Nuggets’ coach Mike Malone was on our list of three coaches on the hot seat this season.
Although his mention on that list came with a caveat — if Denver got off to a slow start, if they seemed like a team not bound for the playoffs again, his hold on his job would start to weaken (he is now in the last year of his contract). That scenario probably never plays out. This is a Denver team poised to make a leap into the postseason, a team that should improve off a 46-win season where they were without Paul Millsap much of the time, and still missed out on the playoffs only in overtime on the final night of the season in Minnesota.
There were rumblings about Malone’s job being in danger a season ago, but he said he never felt it, speaking to Sam Amick of The Athletic.
“It never even crossed my mind, just because in any of the conversations that I had with Tim (Connley, GM) and Josh (Kroenke, team president) during the season, and in the last few weeks, and in the last game, there was never any (sign of trouble),” Malone said. “You can get a sense of the room sometimes, like, ‘Oh, shit, fellas.

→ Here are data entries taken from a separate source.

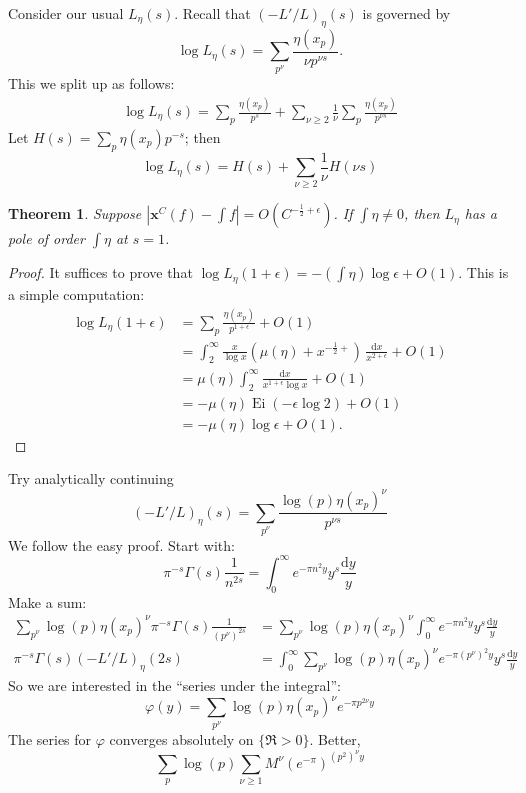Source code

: \documentclass{article}
\DeclareMathOperator{\Ei}{Ei}
\newcommand{\bx}{\boldsymbol{x}}
\newcommand{\dd}{\mathrm{d}}
\newtheorem{theorem}[subsection]{Theorem}
\theoremstyle{definition}
\begin{document}
Consider our usual $L_\eta(s)$. Recall that $(-L'/L)_\eta(s)$ is governed by 
\[
	\log L_\eta(s) = \sum_{p^\nu} \frac{\eta(x_p)}{\nu p^{\nu s}} .
\]
This we split up as follows:
\begin{align*}
	\log L_\eta(s) = \sum_p \frac{\eta(x_p)}{p^s} + \sum_{\nu\geqslant 2}\frac{1}{\nu} \sum_p \frac{\eta(x_p)}{p^{\nu s}}
\end{align*}
Let $H(s) = \sum_p \eta(x_p) p^{-s}$; then 
\[
	\log L_\eta(s) = H(s) + \sum_{\nu\geqslant 2} \frac{1}{\nu} H(\nu s)
\]

\begin{theorem}
Suppose $|\bx^C(f)-\int f| = O(C^{-\frac 1 2+\epsilon})$. If $\int \eta\ne 0$, 
then $L_\eta$ has a pole of order $\int\eta$ at $s=1$. 
\end{theorem}
\begin{proof}
It suffices to prove that 
$\log L_\eta(1+\epsilon) = -(\int\eta) \log\epsilon+O(1)$. This is a simple 
computation:
\begin{align*}
	\log L_\eta(1+\epsilon) 
		&= \sum_p \frac{\eta(x_p)}{p^{1+\epsilon}} + O(1) \\
		&= \int_2^\infty \frac{x}{\log x} (\mu(\eta)+x^{-\frac 1 2+})\, \frac{\dd x}{x^{2+\epsilon}} + O(1) \\
		&= \mu(\eta) \int_2^\infty \frac{\dd x}{x^{1+\epsilon}\log x} + O(1) \\
		&= -\mu(\eta) \Ei(-\epsilon \log 2) + O(1) \\
		&= -\mu(\eta) \log \epsilon + O(1) .
\end{align*}
\end{proof}

Try analytically continuing 
\[
	(-L'/L)_\eta(s) = \sum_{p^\nu} \frac{\log(p)\eta(x_p)^\nu}{p^{\nu s}}
\]
We follow the easy proof. Start with:
\[
	\pi^{-s} \Gamma(s) \frac{1}{n^{2s}} = \int_0^\infty e^{-\pi n^2 y} y^s \frac{\dd y}{y}
\]
Make a sum:
\begin{align*}
	\sum_{p^\nu} \log(p) \eta(x_p)^\nu \pi^{-s} \Gamma(s) \frac{1}{(p^\nu)^{2s}}
		&= \sum_{p^\nu} \log(p) \eta(x_p)^\nu \int_0^\infty e^{-\pi n^2 y} y^s \frac{\dd y}{y} \\
	\pi^{-s} \Gamma(s) (-L'/L)_\eta(2s) 
		&=\int_0^\infty \sum_{p^\nu} \log(p) \eta(x_p)^\nu e^{-\pi (p^\nu)^2 y} y^s \frac{\dd y}{y}
\end{align*}
So we are interested in the ``series under the integral'':
\[
	\varphi(y) = \sum_{p^\nu} \log(p) \eta(x_p)^\nu e^{-\pi p^{2\nu} y} 
\]
The series for $\varphi$ converges absolutely on $\{\Re>0\}$. Better, 
\[
	\sum_p\log(p)\sum_{\nu\geqslant 1}  M^\nu (e^{-\pi})^{(p^2)^\nu y}
\]
\end{document}
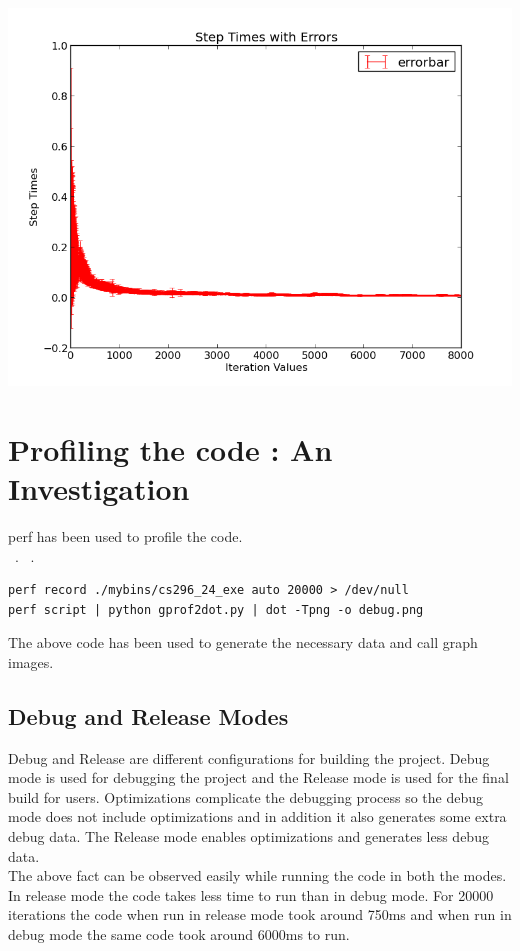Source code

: \documentclass [11pt]{report}
\begin{document}
\begin{center}
\includegraphics [scale=0.7]{./images/plot03.png}
\end{center}


\section{Profiling the code : An Investigation}
perf has been used to profile the code.\\
~\cite{perftut}.
~\cite{gp2dot}.
\begin{lstlisting}
perf record ./mybins/cs296_24_exe auto 20000 > /dev/null
perf script | python gprof2dot.py | dot -Tpng -o debug.png
\end{lstlisting}
The above code has been used to generate the necessary data and call graph images. 
\subsection{Debug and Release Modes}
Debug and Release are different configurations for building the project. Debug mode is used for debugging the project and the Release mode is used for the final build for users. Optimizations complicate the debugging process so the debug mode does not include optimizations and in addition it also generates some extra debug data. The Release mode enables optimizations and generates less debug data.\\

The above fact can be observed easily while running the code in both the modes. In release mode the code takes less time to run than in debug mode. For 20000 iterations the code when run in release mode took around 750ms and when run in debug mode the same code took around 6000ms to run.\\
\end{document}
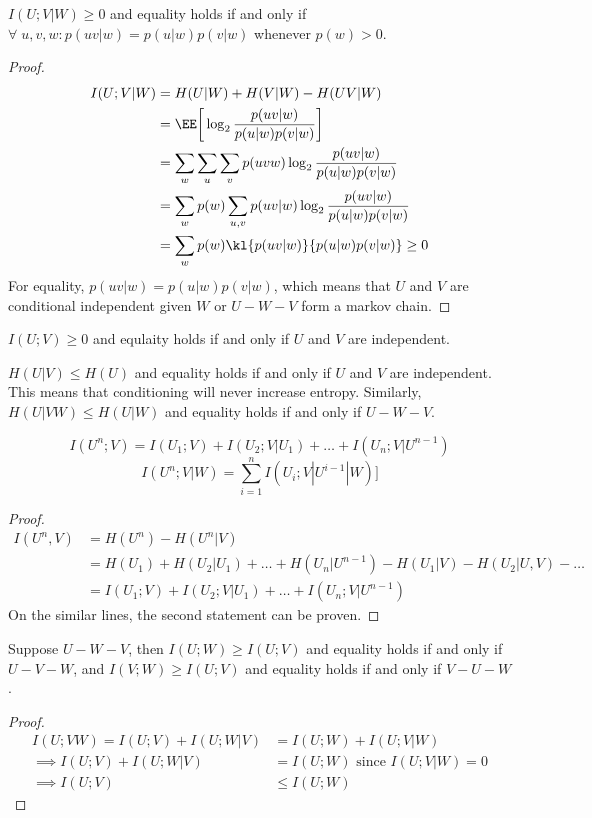 \begin{theorem}
$I(U;V|W) \geq 0$ and equality holds if and only if $\forall\;u,v,w: p(uv|w) = p(u|w)p(v|w)$ whenever $p(w) > 0$.
\end{theorem}
\begin{proof}
\begin{align*}
    I(U;V|W) &= H(U|W) + H(V|W) - H(UV|W) \\
    &= \EE\bigg[\log_2 \frac{p(uv|w)}{p(u|w)p(v|w)}\bigg] \\
    &= \sum_w \sum_u \sum_v p(uvw) \log_2 \frac{p(uv|w)}{p(u|w)p(v|w)} \\
    &= \sum_w p(w)\sum_{u,v} p(uv|w) \log_2 \frac{p(uv|w)}{p(u|w)p(v|w)} \\
    &= \sum_w p(w) \kl{p(uv|w)}{p(u|w)p(v|w)} \geq 0
\end{align*}
For equality, $p(uv|w) = p(u|w)p(v|w)$, which means that $U$ and $V$ are conditional independent given $W$ or $U-W-V$ form a markov chain.
\end{proof}
\begin{corollary}
$I(U;V) \geq 0$ and equlaity holds if and only if $U$ and $V$ are independent.
\end{corollary}
\begin{corollary}
$H(U|V) \leq H(U)$ and equality holds if and only if $U$ and $V$ are independent. This means that conditioning will never increase entropy. Similarly, $H(U|VW) \leq H(U|W)$ and equality holds if and only if $U-W-V$.
\end{corollary}
\begin{theorem}
\[I(U^n;V) = I(U_1;V) + I(U_2;V|U_1) + \dots + I(U_n;V|U^{n-1}) \]
\[ I(U^n; V|W) = \sum_{i=1}^n I(U_i;V | U^{i-1}|W) ]\]
\end{theorem}
\begin{proof}
\begin{align*}
I(U^n,V) &= H(U^n) - H(U^n|V) \\
&= H(U_1) + H(U_2|U_1) + \dots + H(U_n|U^{n-1}) - H(U_1|V) - H(U_2|U,V) - \dots \\
&= I(U_1;V) + I(U_2;V|U_1) + \dots + I(U_n;V|U^{n-1})
\end{align*}
On the similar lines, the second statement can be proven.
\end{proof}
\begin{theorem}
Suppose $U-W-V$, then $I(U;W) \geq I(U;V)$ and equality holds if and only if $U-V-W$, and $I(V;W) \geq I(U;V)$ and equality holds if and only if $V-U-W$.
\end{theorem}
\begin{proof}
\begin{align*}
I(U;VW) = I(U;V) + I(U;W|V) &= I(U;W) + I(U;V|W) \\
\implies I(U;V) + I(U;W|V) &= I(U;W) \text{ since } I(U;V|W) = 0 \\
\implies I(U;V) &\leq I(U;W)
\end{align*}
\end{proof}
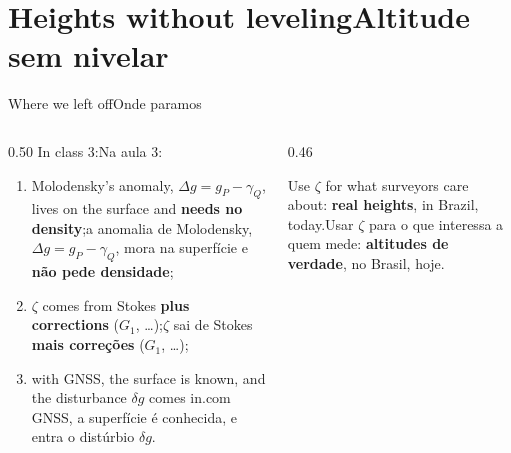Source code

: \documentclass[aspectratio=169,11pt]{beamer}
\newcommand{\tr}[2]{\ifEN#2\else#1\fi}
\newcommand{\bnum}[1]{\textbf{\textcolor{mTeal}{#1}}}
\begin{document}
\section{\tr{Altitude sem nivelar}{Heights without leveling}}

\begin{frame}{\tr{Onde paramos}{Where we left off}}
  \begin{columns}[T]
    \begin{column}{0.50\textwidth}
      \tr{Na aula 3:}{In class 3:}
      \begin{enumerate}
        \setlength{\itemsep}{4pt}
        \item \tr{a anomalia de Molodensky, $\Delta g = g_P - \gamma_Q$, mora na superfície e
              \bnum{não pede densidade};}{Molodensky's anomaly, $\Delta g = g_P - \gamma_Q$,
              lives on the surface and \bnum{needs no density};}
        \item \tr{$\zeta$ sai de Stokes \bnum{mais correções} ($G_1$, \ldots);}{$\zeta$ comes
              from Stokes \bnum{plus corrections} ($G_1$, \ldots);}
        \item \tr{com GNSS, a superfície é conhecida, e entra o distúrbio $\delta g$.}{with
              GNSS, the surface is known, and the disturbance $\delta g$ comes in.}
      \end{enumerate}
    \end{column}
    \begin{column}{0.46\textwidth}
      \begin{ideia}[title={\tr{Hoje}{Today}}]
        \tr{Usar $\zeta$ para o que interessa a quem mede: \bnum{altitudes de verdade}, no
        Brasil, hoje.}{Use $\zeta$ for what surveyors care about: \bnum{real heights}, in
        Brazil, today.}
      \end{ideia}
    \end{column}
  \end{columns}
\end{frame}
\end{document}
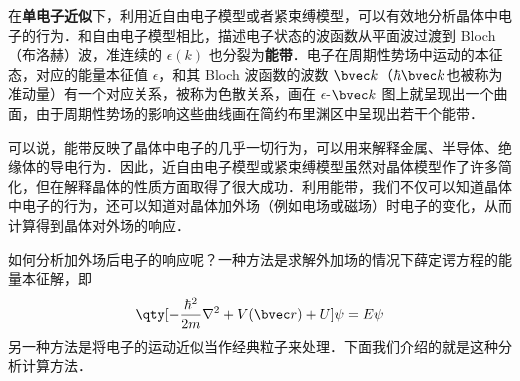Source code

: 
在\textbf{单电子近似}下，利用近自由电子模型或者紧束缚模型，可以有效地分析晶体中电子的行为．和自由电子模型相比，描述电子状态的波函数从平面波过渡到 Bloch （布洛赫）波，准连续的 $\epsilon(k)$ 也分裂为\textbf{能带}．电子在周期性势场中运动的本征态，对应的能量本征值 $\epsilon$，和其 Bloch 波函数的波数 $\bvec k$（$\hbar \bvec k$也被称为准动量）有一个对应关系，被称为色散关系，画在 $\epsilon$-${\bvec k}$ 图上就呈现出一个曲面，由于周期性势场的影响这些曲线画在简约布里渊区中呈现出若干个能带．

可以说，能带反映了晶体中电子的几乎一切行为，可以用来解释金属、半导体、绝缘体的导电行为．因此，近自由电子模型或紧束缚模型虽然对晶体模型作了许多简化，但在解释晶体的性质方面取得了很大成功．利用能带，我们不仅可以知道晶体中电子的行为，还可以知道对晶体加外场（例如电场或磁场）时电子的变化，从而计算得到晶体对外场的响应．

如何分析加外场后电子的响应呢？一种方法是求解外加场的情况下薛定谔方程的能量本征解，即
\begin{equation}
\qty[-\frac{\hbar^2}{2m}\nabla^2+V(\bvec r)+U]\psi = E\psi
\end{equation}
另一种方法是将电子的运动近似当作经典粒子来处理．下面我们介绍的就是这种分析计算方法．
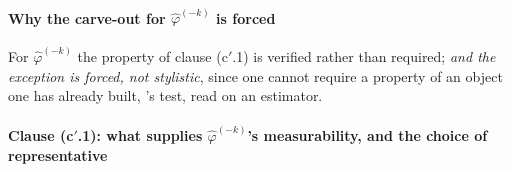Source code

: \paragraph{Why the carve-out for $\hat\varphi^{(-k)}$ is forced}

For $\hat\varphi^{(-k)}$ the property of clause \textup{(c$'$.1)} is verified rather than required; \emph{and the exception is forced, not stylistic}, since
one cannot require a property of an object one has already built, 's test, read on an
estimator.

\paragraph{Clause \textup{(c$'$.1)}: what supplies $\hat\varphi^{(-k)}$'s measurability, and the choice of representative}


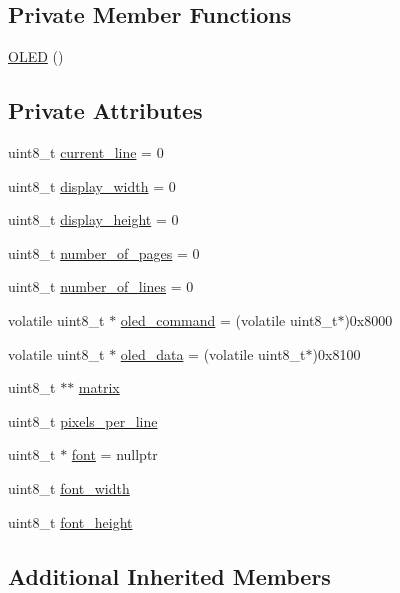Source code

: \subsection*{Private Member Functions}
\begin{DoxyCompactItemize}
\item 
\hyperlink{class_o_l_e_d_a8eabf371b5642d99800adb759dab27fd}{O\+L\+ED} ()
\end{DoxyCompactItemize}
\subsection*{Private Attributes}
\begin{DoxyCompactItemize}
\item 
uint8\+\_\+t \hyperlink{class_o_l_e_d_aebd62601be5e2ceef6295721f17fc013}{current\+\_\+line} = 0
\item 
uint8\+\_\+t \hyperlink{class_o_l_e_d_a2e9305cb3341509bb62d61f33cae76fd}{display\+\_\+width} = 0
\item 
uint8\+\_\+t \hyperlink{class_o_l_e_d_add08b51dec0ffeebcba7902c3bd4aeea}{display\+\_\+height} = 0
\item 
uint8\+\_\+t \hyperlink{class_o_l_e_d_aaac99b0eb4e9dfe92b8571488dc89288}{number\+\_\+of\+\_\+pages} = 0
\item 
uint8\+\_\+t \hyperlink{class_o_l_e_d_a9ea1c55112deede1a61142af276a6bc9}{number\+\_\+of\+\_\+lines} = 0
\item 
volatile uint8\+\_\+t $\ast$ \hyperlink{class_o_l_e_d_af0a85ccd0274347b8c1ac77d298a14cf}{oled\+\_\+command} = (volatile uint8\+\_\+t$\ast$)0x8000
\item 
volatile uint8\+\_\+t $\ast$ \hyperlink{class_o_l_e_d_a1bc54d49808f92ddfc354511b692df6f}{oled\+\_\+data} = (volatile uint8\+\_\+t$\ast$)0x8100
\item 
uint8\+\_\+t $\ast$$\ast$ \hyperlink{class_o_l_e_d_a9d32e21189940afba24deab0a2bc0126}{matrix}
\item 
uint8\+\_\+t \hyperlink{class_o_l_e_d_a6ddac7b826eccac8c682c5246ef52b29}{pixels\+\_\+per\+\_\+line}
\item 
uint8\+\_\+t $\ast$ \hyperlink{class_o_l_e_d_a29ab86a4a73f4d343bf1810927f0911d}{font} = nullptr
\item 
uint8\+\_\+t \hyperlink{class_o_l_e_d_a3c9ea103adf6c860a2534135e9a25ba8}{font\+\_\+width}
\item 
uint8\+\_\+t \hyperlink{class_o_l_e_d_a85b91421932866dea031921799ba83a3}{font\+\_\+height}
\end{DoxyCompactItemize}
\subsection*{Additional Inherited Members}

It’s not looking good.’ But honest to God, Sam, there was not one time that I thought my job was in jeopardy.”
“The reason I feel that was that, No. 1, I’m confident in the job that I’ve done, to take a team that when I took over (in 2015) had won 30 games, and took them from 30 to 46 in three years with young players. It’s tough to win and develop talent at the same time. So we’ve been able to win, develop all our young players, create an identity, create a culture, create excitement. We had 14 sellouts (last season). I think behind Philly, we were No. 2 in the NBA in new season tickets sales. So across the board, it’s check-check. All positives.”
Malone should not have been fired, he’s done an excellent job building Denver to this point and they were a quality team last season that just missed out on the playoffs. Not that it would have been the first time Malone was let go for no good reason. (Remember Sacramento, where DeMarcus Cousins got sick, the team went 2-7 without him, and Malone was pushed aside for the George Karl era? Among the Kings’ many mistakes over the years, that was near the top.)
However, Malone has to get this team to take the next step to keep his job. The Nuggets 26th-ranked defense has to improve. More than that, he has creative offensive players in Nikola Jokic and Jamal Murray and Malone needs to let them play a little more and not micromanage the game as much.
Most observers — this one included — expect the Nuggets to leap into the postseason this year. With that should come the contract extension Malone deserves in Denver. If not… well, Malone has been down that road before.